Is change in the works for Indian military justice?

The Times of India reports that the Defence Ministry has agreed in principle to reforms in the country's military justice system. Excerpt:
This would mean setting up permanent courts to try cases related to military personnel and formulating a common code for all services. There is also a proposal to set up a permanent prosecution department for the forces and introduce a cadre of independent military judges rather than ad hoc juries with members who are not judicially trained.

Decision has been taken after considering the report of the defence minister's committee of experts, which was submitted in November 2015.

The service Acts of the Indian military - the Army Act and the Air Force Act - were enacted in 1950. The Navy Act came in 1957. There has been a standing demand for years to update these laws. On several occasions, the Supreme Court has asked the ministry to show restraint while exercising these archaic laws. Most of the military laws, enacted soon after Independence, are modelled on laws that the British left behind. Experts say under this system, an accused soldier doesn't get the minimum degree of decency and fair play during litigation. Punjab and Haryana high court lawyer [and Global Military Justice Reform contributor] Major Navdeep Singh, who was also a member of the defence minister's expert committee said, "It is a great that the defence minister has accepted our recommendation on military justice reform. The system needs to be recalibrated with changing times and the much cherished constitutional principle of separation of powers."

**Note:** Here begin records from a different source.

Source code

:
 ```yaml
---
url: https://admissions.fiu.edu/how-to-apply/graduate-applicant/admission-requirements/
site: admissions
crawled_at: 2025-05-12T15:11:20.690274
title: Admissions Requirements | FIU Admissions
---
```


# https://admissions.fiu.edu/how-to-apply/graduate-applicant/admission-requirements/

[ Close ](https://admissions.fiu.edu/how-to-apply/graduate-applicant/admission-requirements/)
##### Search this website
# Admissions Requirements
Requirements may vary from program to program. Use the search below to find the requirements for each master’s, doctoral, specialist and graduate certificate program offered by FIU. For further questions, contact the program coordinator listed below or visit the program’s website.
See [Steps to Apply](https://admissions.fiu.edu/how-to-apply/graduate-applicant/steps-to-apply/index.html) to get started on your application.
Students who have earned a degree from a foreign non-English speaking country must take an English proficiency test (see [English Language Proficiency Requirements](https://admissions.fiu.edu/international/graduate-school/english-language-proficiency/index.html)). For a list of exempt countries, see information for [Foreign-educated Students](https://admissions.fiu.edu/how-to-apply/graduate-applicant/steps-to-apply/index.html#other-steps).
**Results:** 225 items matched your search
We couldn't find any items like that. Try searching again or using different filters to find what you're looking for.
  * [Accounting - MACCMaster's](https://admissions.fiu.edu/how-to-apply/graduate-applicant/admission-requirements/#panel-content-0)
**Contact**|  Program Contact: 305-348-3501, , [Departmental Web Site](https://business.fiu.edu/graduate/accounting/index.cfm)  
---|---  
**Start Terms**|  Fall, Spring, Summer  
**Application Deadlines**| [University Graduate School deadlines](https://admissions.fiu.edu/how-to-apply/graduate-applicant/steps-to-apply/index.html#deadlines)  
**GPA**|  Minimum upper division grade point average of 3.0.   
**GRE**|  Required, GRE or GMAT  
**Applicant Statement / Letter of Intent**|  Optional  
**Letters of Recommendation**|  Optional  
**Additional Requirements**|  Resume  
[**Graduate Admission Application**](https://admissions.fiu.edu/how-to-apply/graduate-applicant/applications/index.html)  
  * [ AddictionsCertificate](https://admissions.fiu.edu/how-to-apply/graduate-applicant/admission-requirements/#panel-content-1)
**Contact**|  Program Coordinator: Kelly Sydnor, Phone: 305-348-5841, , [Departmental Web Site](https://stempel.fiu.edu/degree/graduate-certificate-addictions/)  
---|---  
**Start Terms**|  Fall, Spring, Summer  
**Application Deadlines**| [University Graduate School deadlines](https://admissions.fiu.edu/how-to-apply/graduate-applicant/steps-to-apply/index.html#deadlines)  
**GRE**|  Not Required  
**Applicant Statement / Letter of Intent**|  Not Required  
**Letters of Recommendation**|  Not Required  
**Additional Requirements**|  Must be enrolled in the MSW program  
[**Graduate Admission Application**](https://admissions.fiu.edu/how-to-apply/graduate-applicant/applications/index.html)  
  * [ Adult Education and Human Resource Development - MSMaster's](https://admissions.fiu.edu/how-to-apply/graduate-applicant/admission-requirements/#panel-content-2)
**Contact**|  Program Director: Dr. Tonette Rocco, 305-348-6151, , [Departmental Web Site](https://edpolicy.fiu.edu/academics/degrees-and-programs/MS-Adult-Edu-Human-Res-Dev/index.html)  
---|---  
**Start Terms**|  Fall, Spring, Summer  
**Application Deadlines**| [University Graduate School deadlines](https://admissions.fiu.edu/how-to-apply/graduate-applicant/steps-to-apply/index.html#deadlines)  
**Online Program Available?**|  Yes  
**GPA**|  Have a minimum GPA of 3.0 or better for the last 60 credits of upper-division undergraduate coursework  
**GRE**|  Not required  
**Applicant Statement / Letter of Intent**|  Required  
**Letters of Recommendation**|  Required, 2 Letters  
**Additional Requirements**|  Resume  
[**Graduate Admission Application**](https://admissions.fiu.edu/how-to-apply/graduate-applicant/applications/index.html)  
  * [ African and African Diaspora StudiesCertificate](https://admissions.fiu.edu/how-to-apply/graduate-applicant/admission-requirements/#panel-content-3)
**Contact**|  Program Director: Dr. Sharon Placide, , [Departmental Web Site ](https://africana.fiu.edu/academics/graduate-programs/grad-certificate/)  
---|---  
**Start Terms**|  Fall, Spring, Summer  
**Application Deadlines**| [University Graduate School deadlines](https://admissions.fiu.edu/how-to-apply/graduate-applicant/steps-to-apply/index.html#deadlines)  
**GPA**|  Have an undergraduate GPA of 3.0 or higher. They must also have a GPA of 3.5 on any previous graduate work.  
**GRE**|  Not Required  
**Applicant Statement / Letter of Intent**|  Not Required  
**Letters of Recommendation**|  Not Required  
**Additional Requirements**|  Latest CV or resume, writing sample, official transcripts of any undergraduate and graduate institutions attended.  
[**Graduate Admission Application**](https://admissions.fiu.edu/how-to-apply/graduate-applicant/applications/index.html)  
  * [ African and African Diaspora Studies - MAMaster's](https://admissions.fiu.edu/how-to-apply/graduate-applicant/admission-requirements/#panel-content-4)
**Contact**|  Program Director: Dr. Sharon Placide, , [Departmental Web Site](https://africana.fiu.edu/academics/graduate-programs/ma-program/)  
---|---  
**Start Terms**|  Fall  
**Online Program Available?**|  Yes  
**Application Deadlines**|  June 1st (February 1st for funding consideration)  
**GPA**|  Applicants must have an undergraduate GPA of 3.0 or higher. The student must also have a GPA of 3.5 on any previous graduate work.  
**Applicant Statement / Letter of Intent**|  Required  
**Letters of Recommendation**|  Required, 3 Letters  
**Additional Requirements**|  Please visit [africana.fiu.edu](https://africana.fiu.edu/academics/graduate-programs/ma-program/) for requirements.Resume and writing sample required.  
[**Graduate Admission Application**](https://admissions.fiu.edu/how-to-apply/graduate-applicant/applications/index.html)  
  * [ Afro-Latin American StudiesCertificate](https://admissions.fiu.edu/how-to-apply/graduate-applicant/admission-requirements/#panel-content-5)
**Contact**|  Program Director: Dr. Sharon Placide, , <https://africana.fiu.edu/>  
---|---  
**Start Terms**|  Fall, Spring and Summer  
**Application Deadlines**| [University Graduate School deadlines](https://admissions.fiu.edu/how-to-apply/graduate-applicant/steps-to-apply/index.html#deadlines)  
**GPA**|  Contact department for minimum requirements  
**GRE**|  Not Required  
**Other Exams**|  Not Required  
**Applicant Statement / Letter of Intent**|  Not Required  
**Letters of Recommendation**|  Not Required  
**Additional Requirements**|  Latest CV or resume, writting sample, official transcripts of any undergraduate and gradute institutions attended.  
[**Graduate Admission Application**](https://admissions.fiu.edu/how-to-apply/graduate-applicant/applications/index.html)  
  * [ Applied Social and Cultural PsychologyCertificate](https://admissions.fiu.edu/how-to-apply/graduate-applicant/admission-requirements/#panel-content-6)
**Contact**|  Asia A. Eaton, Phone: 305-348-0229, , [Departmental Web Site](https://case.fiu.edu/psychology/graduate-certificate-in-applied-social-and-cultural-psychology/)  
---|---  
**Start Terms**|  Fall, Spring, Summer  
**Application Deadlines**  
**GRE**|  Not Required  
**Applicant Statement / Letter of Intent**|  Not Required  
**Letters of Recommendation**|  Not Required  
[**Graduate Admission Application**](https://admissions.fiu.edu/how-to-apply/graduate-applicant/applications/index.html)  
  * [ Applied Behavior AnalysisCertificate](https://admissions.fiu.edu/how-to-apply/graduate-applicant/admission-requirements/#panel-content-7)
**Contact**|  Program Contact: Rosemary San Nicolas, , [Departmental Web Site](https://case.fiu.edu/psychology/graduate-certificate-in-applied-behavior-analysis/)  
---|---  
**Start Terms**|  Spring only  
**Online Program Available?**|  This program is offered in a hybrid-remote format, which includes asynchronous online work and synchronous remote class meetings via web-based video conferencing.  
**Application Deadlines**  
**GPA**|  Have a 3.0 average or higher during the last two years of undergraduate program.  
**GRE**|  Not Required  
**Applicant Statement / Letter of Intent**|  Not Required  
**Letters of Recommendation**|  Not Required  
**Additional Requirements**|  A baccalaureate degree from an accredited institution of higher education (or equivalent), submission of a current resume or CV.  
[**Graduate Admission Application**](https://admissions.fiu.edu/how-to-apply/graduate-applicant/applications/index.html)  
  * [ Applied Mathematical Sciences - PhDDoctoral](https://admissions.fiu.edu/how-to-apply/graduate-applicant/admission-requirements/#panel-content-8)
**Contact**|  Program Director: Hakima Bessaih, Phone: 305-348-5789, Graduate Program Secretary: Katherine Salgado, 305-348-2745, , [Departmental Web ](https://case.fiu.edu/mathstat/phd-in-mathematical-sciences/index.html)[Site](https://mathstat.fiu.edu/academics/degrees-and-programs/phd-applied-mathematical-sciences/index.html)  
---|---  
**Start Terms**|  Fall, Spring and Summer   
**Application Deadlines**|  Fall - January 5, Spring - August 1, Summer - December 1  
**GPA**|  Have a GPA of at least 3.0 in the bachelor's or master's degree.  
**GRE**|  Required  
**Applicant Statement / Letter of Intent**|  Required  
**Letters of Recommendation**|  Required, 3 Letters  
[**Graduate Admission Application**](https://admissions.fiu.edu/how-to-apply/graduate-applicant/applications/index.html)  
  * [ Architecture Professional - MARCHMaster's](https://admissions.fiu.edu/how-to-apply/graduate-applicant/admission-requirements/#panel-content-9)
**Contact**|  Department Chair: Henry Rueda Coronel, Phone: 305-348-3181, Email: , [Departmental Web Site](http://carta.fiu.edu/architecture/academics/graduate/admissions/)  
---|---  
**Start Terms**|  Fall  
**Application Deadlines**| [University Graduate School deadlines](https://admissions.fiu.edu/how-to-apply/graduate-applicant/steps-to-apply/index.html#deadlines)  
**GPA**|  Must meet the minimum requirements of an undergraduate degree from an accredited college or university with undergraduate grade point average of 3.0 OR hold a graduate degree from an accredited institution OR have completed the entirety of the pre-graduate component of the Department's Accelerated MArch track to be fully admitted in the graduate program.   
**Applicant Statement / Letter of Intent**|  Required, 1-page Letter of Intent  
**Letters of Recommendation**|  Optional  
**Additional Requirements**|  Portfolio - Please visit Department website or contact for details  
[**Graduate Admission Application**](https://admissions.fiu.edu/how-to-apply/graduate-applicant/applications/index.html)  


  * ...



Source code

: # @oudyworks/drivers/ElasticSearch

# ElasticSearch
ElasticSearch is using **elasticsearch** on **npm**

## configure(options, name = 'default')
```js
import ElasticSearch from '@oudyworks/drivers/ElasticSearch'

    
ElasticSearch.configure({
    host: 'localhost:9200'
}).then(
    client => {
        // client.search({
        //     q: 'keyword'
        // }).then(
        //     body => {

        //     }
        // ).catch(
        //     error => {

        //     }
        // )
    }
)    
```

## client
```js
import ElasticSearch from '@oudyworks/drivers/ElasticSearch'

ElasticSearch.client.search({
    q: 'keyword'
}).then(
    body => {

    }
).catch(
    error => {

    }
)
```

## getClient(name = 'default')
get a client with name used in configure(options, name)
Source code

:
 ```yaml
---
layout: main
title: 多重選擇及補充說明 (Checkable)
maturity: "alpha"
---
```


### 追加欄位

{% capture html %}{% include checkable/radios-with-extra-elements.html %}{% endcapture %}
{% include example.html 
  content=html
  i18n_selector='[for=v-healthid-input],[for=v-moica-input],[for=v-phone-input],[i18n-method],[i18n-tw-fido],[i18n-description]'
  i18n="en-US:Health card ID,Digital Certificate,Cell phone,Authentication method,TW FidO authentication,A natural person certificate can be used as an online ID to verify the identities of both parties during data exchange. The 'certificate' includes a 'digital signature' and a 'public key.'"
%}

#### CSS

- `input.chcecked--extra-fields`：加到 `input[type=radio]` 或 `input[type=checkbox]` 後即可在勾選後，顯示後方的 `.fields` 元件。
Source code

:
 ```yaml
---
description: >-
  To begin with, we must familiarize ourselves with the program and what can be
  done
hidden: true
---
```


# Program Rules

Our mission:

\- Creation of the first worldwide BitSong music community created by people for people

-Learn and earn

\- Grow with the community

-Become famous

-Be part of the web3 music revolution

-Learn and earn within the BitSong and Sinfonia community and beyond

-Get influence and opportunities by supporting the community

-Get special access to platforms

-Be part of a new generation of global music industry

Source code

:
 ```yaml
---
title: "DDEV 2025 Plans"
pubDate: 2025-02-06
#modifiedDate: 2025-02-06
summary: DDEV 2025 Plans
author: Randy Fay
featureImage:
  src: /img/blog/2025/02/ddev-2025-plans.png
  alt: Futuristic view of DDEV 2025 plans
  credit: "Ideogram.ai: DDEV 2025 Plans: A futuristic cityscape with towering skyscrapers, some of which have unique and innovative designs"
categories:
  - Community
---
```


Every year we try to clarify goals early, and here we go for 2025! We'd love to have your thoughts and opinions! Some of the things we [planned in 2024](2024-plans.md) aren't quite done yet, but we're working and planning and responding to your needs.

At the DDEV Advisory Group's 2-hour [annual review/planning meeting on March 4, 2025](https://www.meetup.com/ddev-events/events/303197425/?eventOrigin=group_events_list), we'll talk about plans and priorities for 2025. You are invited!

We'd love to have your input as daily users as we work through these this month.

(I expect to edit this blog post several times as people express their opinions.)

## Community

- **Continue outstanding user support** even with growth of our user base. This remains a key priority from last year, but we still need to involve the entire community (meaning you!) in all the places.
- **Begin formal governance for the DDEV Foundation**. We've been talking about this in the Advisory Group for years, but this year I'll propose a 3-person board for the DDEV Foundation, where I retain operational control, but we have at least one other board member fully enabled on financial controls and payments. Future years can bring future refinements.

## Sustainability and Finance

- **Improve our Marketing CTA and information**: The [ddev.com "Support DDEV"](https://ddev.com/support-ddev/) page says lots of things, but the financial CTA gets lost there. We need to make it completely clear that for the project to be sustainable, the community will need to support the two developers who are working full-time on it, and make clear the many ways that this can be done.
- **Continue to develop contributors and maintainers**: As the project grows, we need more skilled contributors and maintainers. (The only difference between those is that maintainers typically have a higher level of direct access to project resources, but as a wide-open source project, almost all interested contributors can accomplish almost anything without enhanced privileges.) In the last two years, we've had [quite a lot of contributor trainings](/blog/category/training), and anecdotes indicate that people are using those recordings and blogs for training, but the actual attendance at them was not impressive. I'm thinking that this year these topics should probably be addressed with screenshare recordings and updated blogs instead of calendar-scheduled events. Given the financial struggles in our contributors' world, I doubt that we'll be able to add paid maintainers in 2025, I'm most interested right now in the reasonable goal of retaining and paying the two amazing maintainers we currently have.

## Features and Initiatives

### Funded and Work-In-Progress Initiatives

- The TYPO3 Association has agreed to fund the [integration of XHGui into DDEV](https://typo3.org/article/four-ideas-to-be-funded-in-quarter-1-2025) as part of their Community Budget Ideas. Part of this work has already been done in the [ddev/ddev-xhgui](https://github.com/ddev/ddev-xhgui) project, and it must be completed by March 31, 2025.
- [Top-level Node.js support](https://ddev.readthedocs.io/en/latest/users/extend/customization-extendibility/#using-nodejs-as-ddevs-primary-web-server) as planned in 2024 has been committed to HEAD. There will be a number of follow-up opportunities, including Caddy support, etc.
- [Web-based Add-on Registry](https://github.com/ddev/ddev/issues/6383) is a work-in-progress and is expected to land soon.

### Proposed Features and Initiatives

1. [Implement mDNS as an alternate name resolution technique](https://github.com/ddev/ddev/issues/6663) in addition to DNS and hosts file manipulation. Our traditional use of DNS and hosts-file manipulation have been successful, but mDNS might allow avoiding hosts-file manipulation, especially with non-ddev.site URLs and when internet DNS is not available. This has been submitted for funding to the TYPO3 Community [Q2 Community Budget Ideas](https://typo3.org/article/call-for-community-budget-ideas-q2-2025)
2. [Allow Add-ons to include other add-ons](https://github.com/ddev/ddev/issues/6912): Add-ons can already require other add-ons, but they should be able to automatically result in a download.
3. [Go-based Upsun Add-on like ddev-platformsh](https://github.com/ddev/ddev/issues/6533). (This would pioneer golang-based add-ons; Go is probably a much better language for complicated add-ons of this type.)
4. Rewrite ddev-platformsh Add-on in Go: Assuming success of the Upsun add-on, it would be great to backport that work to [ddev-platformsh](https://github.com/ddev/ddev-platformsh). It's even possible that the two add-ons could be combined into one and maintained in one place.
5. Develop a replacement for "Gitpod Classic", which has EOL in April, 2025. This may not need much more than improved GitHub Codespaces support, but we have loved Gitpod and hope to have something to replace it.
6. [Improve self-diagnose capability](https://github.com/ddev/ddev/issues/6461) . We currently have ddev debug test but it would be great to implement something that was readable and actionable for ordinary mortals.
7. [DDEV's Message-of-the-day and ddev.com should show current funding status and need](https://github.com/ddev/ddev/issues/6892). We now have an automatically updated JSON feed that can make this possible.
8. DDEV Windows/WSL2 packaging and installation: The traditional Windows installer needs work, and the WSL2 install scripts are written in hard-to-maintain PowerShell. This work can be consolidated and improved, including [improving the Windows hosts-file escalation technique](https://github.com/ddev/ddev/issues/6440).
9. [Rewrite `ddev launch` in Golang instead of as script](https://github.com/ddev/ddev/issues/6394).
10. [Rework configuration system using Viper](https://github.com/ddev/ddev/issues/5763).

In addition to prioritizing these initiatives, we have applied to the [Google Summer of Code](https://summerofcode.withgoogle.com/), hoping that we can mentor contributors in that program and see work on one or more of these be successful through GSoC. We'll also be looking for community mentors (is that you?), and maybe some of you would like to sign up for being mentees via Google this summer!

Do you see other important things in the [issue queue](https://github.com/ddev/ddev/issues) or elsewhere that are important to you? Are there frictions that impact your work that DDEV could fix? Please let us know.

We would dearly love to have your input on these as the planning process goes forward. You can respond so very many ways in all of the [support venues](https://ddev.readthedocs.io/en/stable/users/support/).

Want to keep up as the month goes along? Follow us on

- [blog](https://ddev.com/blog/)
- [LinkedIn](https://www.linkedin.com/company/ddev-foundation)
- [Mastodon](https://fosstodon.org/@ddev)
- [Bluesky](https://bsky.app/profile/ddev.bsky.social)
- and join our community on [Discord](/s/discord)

Mahavir Chakra awardee Brigadier K S Chandpuri (retd) says, "We have been following colonial rules. Then, jawans were recruited on the basis of their fitness. Today's jawan is much more educated and deserves a better judicial system."
What other democracies are critically reviewing their military justice systems right now? U.S. -- check. Canada -- check. Who else? [Please comment, and give your name. No anonymous or pseudonymous comments.]

1 comment:

  1. It is nice to read that the Government would constitute a Committee to bring reforms in the military justice system in India. In 2009, I had made recommendation in my book, “Military Justice System in India: An Analysis”, that the three laws of the Army, Navy and the Air Force be reviewed by an expert committee and a common code be introduced (p. 301-302). Some of the other recommendations were: (i) abolition of the existing multiple court system: i.e. general court martial, summary court martial, summary general court martial, and district court martial and to be replaced by a common court; (ii) duties of convening authority should be divided into two: prosecution branch and administration of courts; (iii) the JAG officer be given role in deciding punishments in a court martial.
    While making presentation to the Parliamentary Standing Committee on Defence on the Armed Forces Tribunal Bill in 2006, I had taken up the issue of common code and the Committee in its Tenth Report (2005-2006) has recommended: “it is high time that these Acts be reviewed in totality by an independent to bring them in tune with the norms followed in other democracies (page 6)”. In response to my petition to Parliament in 2009, for a common code for the armed forces, I was informed in July 2011, that the “time is not yet ripe for amalgamation of all the service Acts in one”. Good, the time has come.
    However, few words of caution:
    (a) The Committee must be headed by a Member of Parliament to ensure that the recommended law is introduced in the Parliament without unnecessary delays.
    (b) In order to have an effective and modern system, the Committee must not be dominated by the serving officers or the officers of JAG branch (Law is made by the Parliament and not by the militaries: militaries are expert in law making).
    (c) The Committee must not function in a closed door environment; it must issue notification and invite suggestions from public.